▶ Task prompt:
Filter the material, keeping only lines with the word "import".

▶ Records for this exercise:
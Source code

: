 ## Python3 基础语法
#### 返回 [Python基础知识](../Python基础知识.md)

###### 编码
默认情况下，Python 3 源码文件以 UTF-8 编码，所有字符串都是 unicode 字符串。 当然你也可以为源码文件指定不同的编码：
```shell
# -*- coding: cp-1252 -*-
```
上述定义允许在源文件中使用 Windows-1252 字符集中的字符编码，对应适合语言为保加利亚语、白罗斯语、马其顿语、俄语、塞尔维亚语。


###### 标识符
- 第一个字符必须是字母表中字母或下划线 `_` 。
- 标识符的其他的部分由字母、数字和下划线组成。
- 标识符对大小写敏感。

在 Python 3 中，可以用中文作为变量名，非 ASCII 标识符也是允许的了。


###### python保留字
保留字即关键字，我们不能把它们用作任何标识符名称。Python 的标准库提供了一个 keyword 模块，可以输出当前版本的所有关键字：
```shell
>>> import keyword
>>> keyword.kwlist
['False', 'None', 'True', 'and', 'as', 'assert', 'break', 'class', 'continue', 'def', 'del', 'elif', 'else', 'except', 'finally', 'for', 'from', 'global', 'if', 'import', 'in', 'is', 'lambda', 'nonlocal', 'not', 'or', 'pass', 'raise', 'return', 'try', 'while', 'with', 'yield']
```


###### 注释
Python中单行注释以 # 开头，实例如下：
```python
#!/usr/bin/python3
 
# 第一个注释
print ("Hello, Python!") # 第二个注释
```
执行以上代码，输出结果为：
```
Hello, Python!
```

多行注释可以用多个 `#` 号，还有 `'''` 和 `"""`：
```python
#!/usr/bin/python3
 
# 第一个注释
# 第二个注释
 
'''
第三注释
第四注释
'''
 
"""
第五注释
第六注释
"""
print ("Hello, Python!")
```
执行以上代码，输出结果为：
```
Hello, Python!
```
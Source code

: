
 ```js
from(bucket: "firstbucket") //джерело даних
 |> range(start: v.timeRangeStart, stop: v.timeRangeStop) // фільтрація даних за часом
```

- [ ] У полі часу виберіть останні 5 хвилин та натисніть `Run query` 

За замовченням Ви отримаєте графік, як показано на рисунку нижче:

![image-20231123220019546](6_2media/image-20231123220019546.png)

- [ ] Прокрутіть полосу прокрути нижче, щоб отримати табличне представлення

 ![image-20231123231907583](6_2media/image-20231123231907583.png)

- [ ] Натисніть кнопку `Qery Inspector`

▶ Exercise output:
>>> import keyword
['False', 'None', 'True', 'and', 'as', 'assert', 'break', 'class', 'continue', 'def', 'del', 'elif', 'else', 'except', 'finally', 'for', 'from', 'global', 'if', 'import', 'in', 'is', 'lambda', 'nonlocal', 'not', 'or', 'pass', 'raise', 'return', 'try', 'while', 'with', 'yield']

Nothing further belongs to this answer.